Südtirol kommt trotz Inflation und Ukraine-Krieg besser mit den wirtschaftlichen Folgen zu Recht als andere Länder. Das geht aus der jüngsten Veröffentlichung des Landesinstitutes für Statistik (ASTAT) hervor, das Schätzungen und Prognosen zum Bruttoninlandsprodukt (BIP) aktualisiert und mit anderen Ländern verglichen hat. Dieses misst die wirtschaftliche Leistung einer Volkswirtschaft.

Für 2021 schätzt ASTAT mit einem BIP-Wachstum zwischen 6,5 und 7 Prozent, das entspreche dem Durchschnitt des Nordosten Italiens. Gesamtstaatlich rechnet das nationale Statistikinstitut ISTAT mit einem Wachstum von 6,7 Prozent.

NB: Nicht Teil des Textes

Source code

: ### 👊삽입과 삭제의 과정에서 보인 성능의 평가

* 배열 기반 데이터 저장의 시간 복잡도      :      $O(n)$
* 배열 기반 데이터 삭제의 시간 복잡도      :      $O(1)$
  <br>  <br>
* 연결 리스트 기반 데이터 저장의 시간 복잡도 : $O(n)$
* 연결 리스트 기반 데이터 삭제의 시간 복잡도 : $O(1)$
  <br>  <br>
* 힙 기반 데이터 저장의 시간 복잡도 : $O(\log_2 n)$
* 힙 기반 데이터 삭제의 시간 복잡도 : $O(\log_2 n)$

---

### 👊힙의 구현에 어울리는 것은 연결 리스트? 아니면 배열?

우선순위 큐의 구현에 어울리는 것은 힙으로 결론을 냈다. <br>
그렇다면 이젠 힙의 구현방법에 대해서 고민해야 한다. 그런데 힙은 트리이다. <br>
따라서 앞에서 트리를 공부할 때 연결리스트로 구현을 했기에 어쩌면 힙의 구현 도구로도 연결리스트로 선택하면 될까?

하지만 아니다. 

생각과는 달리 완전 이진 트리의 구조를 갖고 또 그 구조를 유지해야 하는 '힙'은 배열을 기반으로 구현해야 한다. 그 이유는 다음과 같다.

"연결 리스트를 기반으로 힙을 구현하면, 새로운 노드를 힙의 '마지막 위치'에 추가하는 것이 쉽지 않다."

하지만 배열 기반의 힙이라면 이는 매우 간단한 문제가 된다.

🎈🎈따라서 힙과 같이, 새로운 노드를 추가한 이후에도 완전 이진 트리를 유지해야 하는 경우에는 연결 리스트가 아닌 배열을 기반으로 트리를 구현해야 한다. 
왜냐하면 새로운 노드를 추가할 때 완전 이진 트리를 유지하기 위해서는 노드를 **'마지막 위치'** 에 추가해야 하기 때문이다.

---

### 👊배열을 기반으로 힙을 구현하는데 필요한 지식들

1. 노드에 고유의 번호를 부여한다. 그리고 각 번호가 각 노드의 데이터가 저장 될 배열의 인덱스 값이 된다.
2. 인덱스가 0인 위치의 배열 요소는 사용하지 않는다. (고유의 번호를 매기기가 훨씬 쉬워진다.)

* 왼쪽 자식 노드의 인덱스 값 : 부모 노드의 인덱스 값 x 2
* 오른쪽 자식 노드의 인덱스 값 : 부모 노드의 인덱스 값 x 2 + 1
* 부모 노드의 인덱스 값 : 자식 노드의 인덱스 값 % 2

Mit Ende 2022 prognostiziert das Institut hingegen, dass Südtirol wieder das BIP vor der Pandemie erreichen wird. Wegen der Rekordzahlen im Tourismus und der fast vollständigen Aufhebung aller Maßnahmen rechnet ASTAT mit einem Wachstum von 3,0 bis 3,5 Prozent.

Auch Italien wird laut einer Schätzung des nationalen Statistikinstitutes ISTAT 2023 das Vor-Pandemie-Niveau erreichen, allerdings wird das Wachstum auf nur 1,9 Prozent geschätzt, während das Wachstum 2022 knapp unter drei Prozent liegen soll.

Südtirol würde damit mit der EU, Österreich und Deutschland Schritt halten, die laut Prognose ebenfalls bereits Ende 2022 ihr Vor-Pandemie-BIP erreichen werden. Allerdings: Vor allem in der zweiten Hälfte prognostiziert ASTAT ein stagnierendes Wachstum.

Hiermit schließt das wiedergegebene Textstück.